Keys live in keys/<zone>/*.(key|private) and they are stored in the usual BIND
format. To generate a zone-signing key, you can use the following command after
writing at least rudimentary cf/<zone>:

        bin/key-gen <zone>

If you want a key-signing key, use:

        bin/key-gen <zone> -f KSK

(Generally, you can add arbitrary arguments for BIND's dnssec-keygen. Default
keygen options can be set in cf/config, see section 4.)

To detect key changes, NSC keeps a hash of all keys for each domain.
If you edit the keys manually (e.g., to delete a key), you need to recalculate
the hash by:

        bin/key-update <zone>

(or without a zone to update all hashes).

=== Domain signing ===

All domains whose declarations in cf/domains are wrapped by DNSSEC(`...')
are automatically signed using all set up keys. If you specify key validity
period when generating the key, it is respected, but the domains are not
re-signed automatically when a key becomes valid / ceases to be. If you
want to modify dnssec-signzone arguments, you can do so in cf/config.

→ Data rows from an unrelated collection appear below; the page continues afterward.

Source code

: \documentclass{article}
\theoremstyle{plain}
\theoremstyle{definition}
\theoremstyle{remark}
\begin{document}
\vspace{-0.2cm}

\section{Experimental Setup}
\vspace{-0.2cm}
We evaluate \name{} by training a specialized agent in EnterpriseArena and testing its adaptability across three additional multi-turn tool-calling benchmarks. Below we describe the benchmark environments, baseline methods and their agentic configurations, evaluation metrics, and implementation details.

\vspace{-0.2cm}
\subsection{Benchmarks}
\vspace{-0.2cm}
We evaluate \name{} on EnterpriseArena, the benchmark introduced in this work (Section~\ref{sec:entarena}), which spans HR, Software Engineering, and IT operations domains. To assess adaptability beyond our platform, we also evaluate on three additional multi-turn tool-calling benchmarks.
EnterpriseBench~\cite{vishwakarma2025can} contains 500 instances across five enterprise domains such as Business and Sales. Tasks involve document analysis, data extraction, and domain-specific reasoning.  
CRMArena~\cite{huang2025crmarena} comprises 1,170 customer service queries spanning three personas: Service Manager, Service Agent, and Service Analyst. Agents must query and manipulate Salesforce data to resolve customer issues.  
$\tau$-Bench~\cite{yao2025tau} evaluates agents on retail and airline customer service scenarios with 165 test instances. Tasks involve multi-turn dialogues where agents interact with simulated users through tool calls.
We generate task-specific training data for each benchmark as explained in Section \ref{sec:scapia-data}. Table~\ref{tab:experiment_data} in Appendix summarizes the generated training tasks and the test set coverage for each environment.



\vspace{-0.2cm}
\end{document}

Beware that all signatures have a limited lifetime (even if the keys do not
expire). The default lifetime is 365 days, so you need to re-sign your zones
at least once in a year. The recommended solution is to set up a cron job,
which touches keys/resign-stamp. A change of timestamp of this file forces
a re-sign on the next run of make.

=== Subdomains ===

If you want to delegate a signed sub-domain, you need to include DS records
in the parent zone. Add a DS() macro after declaration of the sub-domain
in the parent. It loads DS records from dss/<child>.

If the sub-domain is also maintained by NSC, you can generate the DS record
set automatically by:

        bin/key-delegate <zone>

=== Reverse zones ===

Unlike primary/secondary zones, reverse zones have file names which differ
from the full domain name. In such cases, keys are named after the file name
and NSC constructs the full name whenever necessary.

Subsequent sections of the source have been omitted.